» Task details
Each record beneath this line should be returned exactly as it is.

» Provided data
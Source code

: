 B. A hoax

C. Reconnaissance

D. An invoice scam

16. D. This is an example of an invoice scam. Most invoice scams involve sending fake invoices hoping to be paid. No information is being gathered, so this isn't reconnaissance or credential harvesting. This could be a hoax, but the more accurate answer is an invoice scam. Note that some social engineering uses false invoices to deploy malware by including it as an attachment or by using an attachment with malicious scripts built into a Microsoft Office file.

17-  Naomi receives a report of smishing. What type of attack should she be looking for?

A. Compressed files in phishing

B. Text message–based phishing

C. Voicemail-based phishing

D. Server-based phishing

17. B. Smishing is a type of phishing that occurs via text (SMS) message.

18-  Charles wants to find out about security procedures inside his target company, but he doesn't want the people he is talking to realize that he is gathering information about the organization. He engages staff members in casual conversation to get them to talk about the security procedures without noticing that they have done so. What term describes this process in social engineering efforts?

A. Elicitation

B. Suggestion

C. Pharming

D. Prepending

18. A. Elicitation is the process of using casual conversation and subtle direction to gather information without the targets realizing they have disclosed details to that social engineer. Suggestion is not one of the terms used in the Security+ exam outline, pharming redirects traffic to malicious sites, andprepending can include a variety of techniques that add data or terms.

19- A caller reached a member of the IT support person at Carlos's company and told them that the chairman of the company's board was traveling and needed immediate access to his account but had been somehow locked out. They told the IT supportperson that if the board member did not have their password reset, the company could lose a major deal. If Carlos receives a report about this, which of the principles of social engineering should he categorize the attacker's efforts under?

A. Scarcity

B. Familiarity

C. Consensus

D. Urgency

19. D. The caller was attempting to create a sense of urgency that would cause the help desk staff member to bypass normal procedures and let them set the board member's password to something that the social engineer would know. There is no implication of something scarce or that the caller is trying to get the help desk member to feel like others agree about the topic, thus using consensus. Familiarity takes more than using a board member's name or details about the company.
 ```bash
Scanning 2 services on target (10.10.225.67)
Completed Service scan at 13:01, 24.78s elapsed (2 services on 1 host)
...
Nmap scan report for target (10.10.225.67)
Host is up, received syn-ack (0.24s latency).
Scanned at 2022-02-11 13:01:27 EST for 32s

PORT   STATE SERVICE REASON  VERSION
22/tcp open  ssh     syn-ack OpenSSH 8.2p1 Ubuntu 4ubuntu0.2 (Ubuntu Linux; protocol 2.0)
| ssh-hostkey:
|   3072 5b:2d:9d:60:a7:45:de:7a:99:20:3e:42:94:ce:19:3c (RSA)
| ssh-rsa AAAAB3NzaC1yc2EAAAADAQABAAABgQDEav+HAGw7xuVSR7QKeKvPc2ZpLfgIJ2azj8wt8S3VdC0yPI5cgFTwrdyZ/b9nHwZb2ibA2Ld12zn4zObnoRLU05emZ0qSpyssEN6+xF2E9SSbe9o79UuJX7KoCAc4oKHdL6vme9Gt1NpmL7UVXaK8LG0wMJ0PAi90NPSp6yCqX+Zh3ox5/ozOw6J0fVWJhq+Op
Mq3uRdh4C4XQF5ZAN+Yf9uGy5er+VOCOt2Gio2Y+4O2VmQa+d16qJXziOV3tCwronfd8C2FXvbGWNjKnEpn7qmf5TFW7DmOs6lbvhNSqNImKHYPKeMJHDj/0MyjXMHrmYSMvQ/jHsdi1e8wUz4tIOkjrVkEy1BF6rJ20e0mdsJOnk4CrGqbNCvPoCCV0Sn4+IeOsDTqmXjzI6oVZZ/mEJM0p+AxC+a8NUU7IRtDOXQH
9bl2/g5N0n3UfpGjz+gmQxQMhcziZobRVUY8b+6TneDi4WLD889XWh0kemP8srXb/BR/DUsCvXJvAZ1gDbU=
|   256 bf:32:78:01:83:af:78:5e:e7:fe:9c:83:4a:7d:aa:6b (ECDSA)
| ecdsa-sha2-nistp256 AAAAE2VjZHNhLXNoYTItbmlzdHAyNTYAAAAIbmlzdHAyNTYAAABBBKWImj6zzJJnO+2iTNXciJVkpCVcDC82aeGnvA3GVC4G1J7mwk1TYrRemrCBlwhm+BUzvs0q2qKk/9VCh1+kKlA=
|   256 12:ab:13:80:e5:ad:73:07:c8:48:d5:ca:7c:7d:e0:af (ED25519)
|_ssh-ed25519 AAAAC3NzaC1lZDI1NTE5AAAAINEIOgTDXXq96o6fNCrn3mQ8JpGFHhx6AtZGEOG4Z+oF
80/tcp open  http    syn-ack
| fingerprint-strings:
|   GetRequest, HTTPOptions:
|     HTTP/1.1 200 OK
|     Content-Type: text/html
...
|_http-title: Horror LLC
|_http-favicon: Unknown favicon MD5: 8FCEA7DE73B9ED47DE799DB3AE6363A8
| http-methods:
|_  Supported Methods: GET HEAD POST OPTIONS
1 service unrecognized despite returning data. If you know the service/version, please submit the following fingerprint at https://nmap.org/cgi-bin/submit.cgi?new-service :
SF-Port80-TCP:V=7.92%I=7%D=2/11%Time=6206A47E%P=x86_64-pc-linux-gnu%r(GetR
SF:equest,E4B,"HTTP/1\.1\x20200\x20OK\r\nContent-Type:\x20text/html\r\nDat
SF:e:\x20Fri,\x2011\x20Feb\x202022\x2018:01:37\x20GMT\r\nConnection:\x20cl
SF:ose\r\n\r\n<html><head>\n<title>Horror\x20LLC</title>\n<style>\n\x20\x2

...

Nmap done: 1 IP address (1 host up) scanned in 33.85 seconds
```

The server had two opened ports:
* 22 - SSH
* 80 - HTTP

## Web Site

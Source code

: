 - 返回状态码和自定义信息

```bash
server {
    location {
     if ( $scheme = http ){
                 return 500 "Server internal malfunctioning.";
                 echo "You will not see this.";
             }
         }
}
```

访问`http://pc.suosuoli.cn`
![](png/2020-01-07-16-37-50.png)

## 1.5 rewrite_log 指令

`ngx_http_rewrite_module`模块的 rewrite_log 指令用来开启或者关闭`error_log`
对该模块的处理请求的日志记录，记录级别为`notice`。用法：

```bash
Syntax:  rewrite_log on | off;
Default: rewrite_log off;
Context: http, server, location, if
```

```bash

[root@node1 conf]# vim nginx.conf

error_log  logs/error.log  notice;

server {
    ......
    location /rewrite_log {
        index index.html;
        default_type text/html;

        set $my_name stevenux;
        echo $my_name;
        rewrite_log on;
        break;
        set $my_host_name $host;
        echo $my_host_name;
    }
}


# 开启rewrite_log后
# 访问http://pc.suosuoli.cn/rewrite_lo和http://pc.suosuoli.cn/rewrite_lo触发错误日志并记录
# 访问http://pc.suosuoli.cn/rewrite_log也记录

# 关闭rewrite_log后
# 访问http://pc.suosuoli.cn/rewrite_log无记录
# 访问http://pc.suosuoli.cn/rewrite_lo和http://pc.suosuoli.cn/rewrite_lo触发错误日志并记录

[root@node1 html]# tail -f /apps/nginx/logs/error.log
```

» Output below
Source code

: B. A hoax

C. Reconnaissance

D. An invoice scam

16. D. This is an example of an invoice scam. Most invoice scams involve sending fake invoices hoping to be paid. No information is being gathered, so this isn't reconnaissance or credential harvesting. This could be a hoax, but the more accurate answer is an invoice scam. Note that some social engineering uses false invoices to deploy malware by including it as an attachment or by using an attachment with malicious scripts built into a Microsoft Office file.

17-  Naomi receives a report of smishing. What type of attack should she be looking for?

A. Compressed files in phishing

B. Text message–based phishing

C. Voicemail-based phishing

D. Server-based phishing

17. B. Smishing is a type of phishing that occurs via text (SMS) message.

18-  Charles wants to find out about security procedures inside his target company, but he doesn't want the people he is talking to realize that he is gathering information about the organization. He engages staff members in casual conversation to get them to talk about the security procedures without noticing that they have done so. What term describes this process in social engineering efforts?

A. Elicitation

B. Suggestion

C. Pharming

D. Prepending

18. A. Elicitation is the process of using casual conversation and subtle direction to gather information without the targets realizing they have disclosed details to that social engineer. Suggestion is not one of the terms used in the Security+ exam outline, pharming redirects traffic to malicious sites, andprepending can include a variety of techniques that add data or terms.

19- A caller reached a member of the IT support person at Carlos's company and told them that the chairman of the company's board was traveling and needed immediate access to his account but had been somehow locked out. They told the IT supportperson that if the board member did not have their password reset, the company could lose a major deal. If Carlos receives a report about this, which of the principles of social engineering should he categorize the attacker's efforts under?

A. Scarcity

B. Familiarity

C. Consensus

D. Urgency

19. D. The caller was attempting to create a sense of urgency that would cause the help desk staff member to bypass normal procedures and let them set the board member's password to something that the social engineer would know. There is no implication of something scarce or that the caller is trying to get the help desk member to feel like others agree about the topic, thus using consensus. Familiarity takes more than using a board member's name or details about the company.
 ```bash
Scanning 2 services on target (10.10.225.67)
Completed Service scan at 13:01, 24.78s elapsed (2 services on 1 host)
...
Nmap scan report for target (10.10.225.67)
Host is up, received syn-ack (0.24s latency).
Scanned at 2022-02-11 13:01:27 EST for 32s

PORT   STATE SERVICE REASON  VERSION
22/tcp open  ssh     syn-ack OpenSSH 8.2p1 Ubuntu 4ubuntu0.2 (Ubuntu Linux; protocol 2.0)
| ssh-hostkey:
|   3072 5b:2d:9d:60:a7:45:de:7a:99:20:3e:42:94:ce:19:3c (RSA)
| ssh-rsa AAAAB3NzaC1yc2EAAAADAQABAAABgQDEav+HAGw7xuVSR7QKeKvPc2ZpLfgIJ2azj8wt8S3VdC0yPI5cgFTwrdyZ/b9nHwZb2ibA2Ld12zn4zObnoRLU05emZ0qSpyssEN6+xF2E9SSbe9o79UuJX7KoCAc4oKHdL6vme9Gt1NpmL7UVXaK8LG0wMJ0PAi90NPSp6yCqX+Zh3ox5/ozOw6J0fVWJhq+Op
Mq3uRdh4C4XQF5ZAN+Yf9uGy5er+VOCOt2Gio2Y+4O2VmQa+d16qJXziOV3tCwronfd8C2FXvbGWNjKnEpn7qmf5TFW7DmOs6lbvhNSqNImKHYPKeMJHDj/0MyjXMHrmYSMvQ/jHsdi1e8wUz4tIOkjrVkEy1BF6rJ20e0mdsJOnk4CrGqbNCvPoCCV0Sn4+IeOsDTqmXjzI6oVZZ/mEJM0p+AxC+a8NUU7IRtDOXQH
9bl2/g5N0n3UfpGjz+gmQxQMhcziZobRVUY8b+6TneDi4WLD889XWh0kemP8srXb/BR/DUsCvXJvAZ1gDbU=
|   256 bf:32:78:01:83:af:78:5e:e7:fe:9c:83:4a:7d:aa:6b (ECDSA)
| ecdsa-sha2-nistp256 AAAAE2VjZHNhLXNoYTItbmlzdHAyNTYAAAAIbmlzdHAyNTYAAABBBKWImj6zzJJnO+2iTNXciJVkpCVcDC82aeGnvA3GVC4G1J7mwk1TYrRemrCBlwhm+BUzvs0q2qKk/9VCh1+kKlA=
|   256 12:ab:13:80:e5:ad:73:07:c8:48:d5:ca:7c:7d:e0:af (ED25519)
|_ssh-ed25519 AAAAC3NzaC1lZDI1NTE5AAAAINEIOgTDXXq96o6fNCrn3mQ8JpGFHhx6AtZGEOG4Z+oF
80/tcp open  http    syn-ack
| fingerprint-strings:
|   GetRequest, HTTPOptions:
|     HTTP/1.1 200 OK
|     Content-Type: text/html
...
|_http-title: Horror LLC
|_http-favicon: Unknown favicon MD5: 8FCEA7DE73B9ED47DE799DB3AE6363A8
| http-methods:
|_  Supported Methods: GET HEAD POST OPTIONS
1 service unrecognized despite returning data. If you know the service/version, please submit the following fingerprint at https://nmap.org/cgi-bin/submit.cgi?new-service :
SF-Port80-TCP:V=7.92%I=7%D=2/11%Time=6206A47E%P=x86_64-pc-linux-gnu%r(GetR
SF:equest,E4B,"HTTP/1\.1\x20200\x20OK\r\nContent-Type:\x20text/html\r\nDat
SF:e:\x20Fri,\x2011\x20Feb\x202022\x2018:01:37\x20GMT\r\nConnection:\x20cl
SF:ose\r\n\r\n<html><head>\n<title>Horror\x20LLC</title>\n<style>\n\x20\x2

...

Nmap done: 1 IP address (1 host up) scanned in 33.85 seconds
```

The server had two opened ports:
* 22 - SSH
* 80 - HTTP

## Web Site

Source code

: - 返回状态码和自定义信息

```bash
server {
    location {
     if ( $scheme = http ){
                 return 500 "Server internal malfunctioning.";
                 echo "You will not see this.";
             }
         }
}
```

访问`http://pc.suosuoli.cn`
![](png/2020-01-07-16-37-50.png)

## 1.5 rewrite_log 指令

`ngx_http_rewrite_module`模块的 rewrite_log 指令用来开启或者关闭`error_log`
对该模块的处理请求的日志记录，记录级别为`notice`。用法：

```bash
Syntax:  rewrite_log on | off;
Default: rewrite_log off;
Context: http, server, location, if
```

```bash

[root@node1 conf]# vim nginx.conf

error_log  logs/error.log  notice;

server {
    ......
    location /rewrite_log {
        index index.html;
        default_type text/html;

        set $my_name stevenux;
        echo $my_name;
        rewrite_log on;
        break;
        set $my_host_name $host;
        echo $my_host_name;
    }
}


# 开启rewrite_log后
# 访问http://pc.suosuoli.cn/rewrite_lo和http://pc.suosuoli.cn/rewrite_lo触发错误日志并记录
# 访问http://pc.suosuoli.cn/rewrite_log也记录

# 关闭rewrite_log后
# 访问http://pc.suosuoli.cn/rewrite_log无记录
# 访问http://pc.suosuoli.cn/rewrite_lo和http://pc.suosuoli.cn/rewrite_lo触发错误日志并记录

[root@node1 html]# tail -f /apps/nginx/logs/error.log
```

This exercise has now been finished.